Quarles, More, and Joseph Beaumont form, as it were, a kind of appendix to the poetry of Herbert and Vaughan—an appendix very much less distinguished by poetical power, but very interesting as displaying the character of the time and the fashion (strange enough to us moderns) in which almost every interest of that time found its natural way into verse. The enormous popularity of Francis Quarles's Emblems and Enchiridion accounts to some extent for the very unjust ridicule which has been lavished on him by men of letters of his own and later times. But the silly antithesis of Pope, a writer who, great as he was, was almost as ignorant of literary history as his model, Boileau, ought to prejudice no one, and it is strictly true that Quarles's enormous volume hides, to some extent, his merits. Born in 1592 at Romford, of a gentle though not very distinguished family, which enters into that curious literary genealogy of Swift, Dryden, and Herrick, he was educated at Cambridge, became cup-bearer to the ill-fated and romantically renowned "Goody Palsgrave," held the post which Middleton and Jonson had held, of chronologer to the city of London, followed the King to Oxford to his loss, having previously had losses in Ireland, and died early in 1644, leaving his memory to be defended in a rather affecting document by his widow, Ursula. Quarles was a kind of journalist to whom the vehicle of verse came more easily than the vehicle of prose, and the dangers of that state of things are well known. A mere list of his work (the Enchiridion is in prose, and a good thing too) would far exceed any space that can be given to him here. All Quarles's work is journey-work, but it is only fair to note the frequent wealth of fancy, the occasional felicity of expression, which illustrate this wilderness.

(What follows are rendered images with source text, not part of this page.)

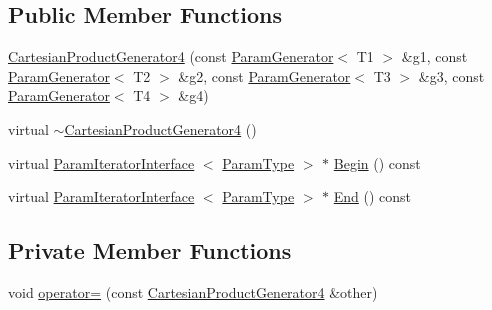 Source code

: \subsection*{\-Public \-Member \-Functions}
\begin{DoxyCompactItemize}
\item 
\hyperlink{classtesting_1_1internal_1_1CartesianProductGenerator4_a18dfe26966d973288858a074d83509db}{\-Cartesian\-Product\-Generator4} (const \hyperlink{classtesting_1_1internal_1_1ParamGenerator}{\-Param\-Generator}$<$ \-T1 $>$ \&g1, const \hyperlink{classtesting_1_1internal_1_1ParamGenerator}{\-Param\-Generator}$<$ \-T2 $>$ \&g2, const \hyperlink{classtesting_1_1internal_1_1ParamGenerator}{\-Param\-Generator}$<$ \-T3 $>$ \&g3, const \hyperlink{classtesting_1_1internal_1_1ParamGenerator}{\-Param\-Generator}$<$ \-T4 $>$ \&g4)
\item 
virtual \hyperlink{classtesting_1_1internal_1_1CartesianProductGenerator4_a82d425845d7f11fd319118b3a8f1fdd6}{$\sim$\-Cartesian\-Product\-Generator4} ()
\item 
virtual \hyperlink{classtesting_1_1internal_1_1ParamIteratorInterface}{\-Param\-Iterator\-Interface}\*
$<$ \hyperlink{classtesting_1_1internal_1_1CartesianProductGenerator4_a99c0f82cb1095cf66d28100490e9fa39}{\-Param\-Type} $>$ $\ast$ \hyperlink{classtesting_1_1internal_1_1CartesianProductGenerator4_ab6a1e6ee0c9095fec4ca7dd2fe9736cd}{\-Begin} () const 
\item 
virtual \hyperlink{classtesting_1_1internal_1_1ParamIteratorInterface}{\-Param\-Iterator\-Interface}\*
$<$ \hyperlink{classtesting_1_1internal_1_1CartesianProductGenerator4_a99c0f82cb1095cf66d28100490e9fa39}{\-Param\-Type} $>$ $\ast$ \hyperlink{classtesting_1_1internal_1_1CartesianProductGenerator4_a2175654afa23856e885489861c353c72}{\-End} () const 
\end{DoxyCompactItemize}
\subsection*{\-Private \-Member \-Functions}
\begin{DoxyCompactItemize}
\item 
void \hyperlink{classtesting_1_1internal_1_1CartesianProductGenerator4_a8bbf1458dc9960d616d5d7601120e73a}{operator=} (const \hyperlink{classtesting_1_1internal_1_1CartesianProductGenerator4}{\-Cartesian\-Product\-Generator4} \&other)
\end{DoxyCompactItemize}
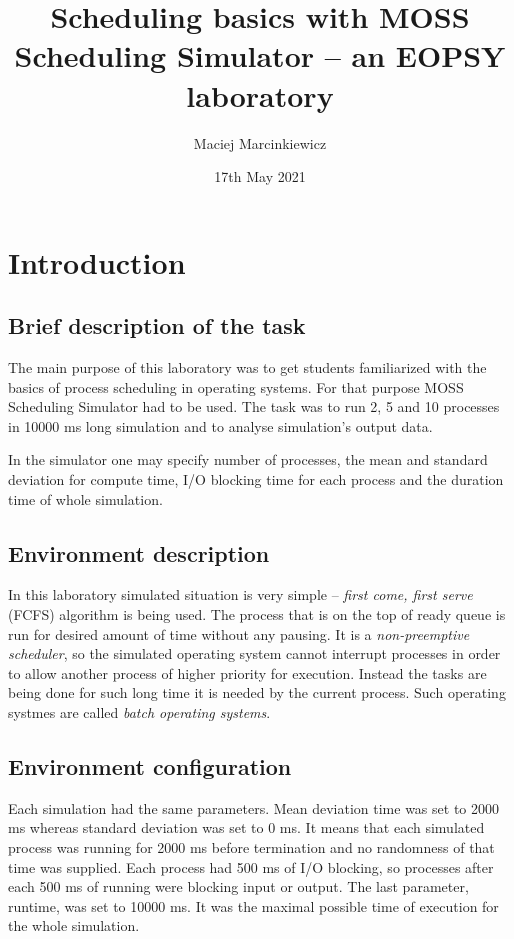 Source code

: \documentclass{article}
\title{Scheduling basics with MOSS Scheduling Simulator -- an EOPSY laboratory}
\author{Maciej Marcinkiewicz}
\date{17th May 2021}
\begin{document}
\maketitle

\section{Introduction}
\subsection{Brief description of the task}
The main purpose of this laboratory was to get students familiarized with the basics of
process scheduling in operating systems. For that purpose MOSS Scheduling Simulator had to
be used. The task was to run 2, 5 and 10 processes in 10000 ms long simulation and
to analyse simulation's output data.

In the simulator one may specify number of processes, the mean and standard deviation
for compute time, I/O blocking time for each process and the duration time of whole simulation.

\subsection{Environment description}
In this laboratory simulated situation is very simple -- \emph{first come, first serve}
(FCFS) algorithm is being used. The process that is on the top of
ready queue is run for desired amount of time without any pausing. It is a \emph{non-preemptive scheduler}, so the simulated
operating system cannot interrupt processes in order to allow another process of higher priority for
execution. Instead the tasks are being done for such long time it is needed by the current process.
Such operating systmes are called \emph{batch operating systems}.

\subsection{Environment configuration}
Each simulation had the same parameters. Mean deviation time was set to 2000 ms whereas
standard deviation was set to 0 ms. It means that each simulated process was running
for 2000 ms before termination and no randomness of that time was supplied.
Each process had 500 ms of I/O blocking, so processes after each 500 ms of running
were blocking input or output. The last parameter, runtime, was set to 10000 ms.
It was the maximal possible time of execution for the whole simulation.
\end{document}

More and Beaumont were not, like Quarles, poetical miscellanists and periodical writers; but they seem to have shared with him the delusion that poetry is an instrument of all work. Henry More, a man well connected and who might have risen, but who preferred to pass the greater part of a long and studious life as a fellow of Christ's College, Cambridge, is best known as a member of the theological school, indifferently called the Cambridge Platonists and the Cambridge Latitudinarians. His chief work in verse is a great philosophical poem, entitled the Song of the Soul, with such engaging sub-titles as Psychozoia, Psychathanasia, Antipsychopannychia, and Antimonopsychia. I shall not, I hope, be suspected of being ignorant of Greek, or disinclined to metaphysics, if I say that the Song of the Soul appears to me a venerable mistake. A philosophical controversy carried on in this fashion—

"But contradiction, can that have place In any soul? Plato affirms ideas; But Aristotle, with his pugnacious race, As idle figments stiffly them denies,"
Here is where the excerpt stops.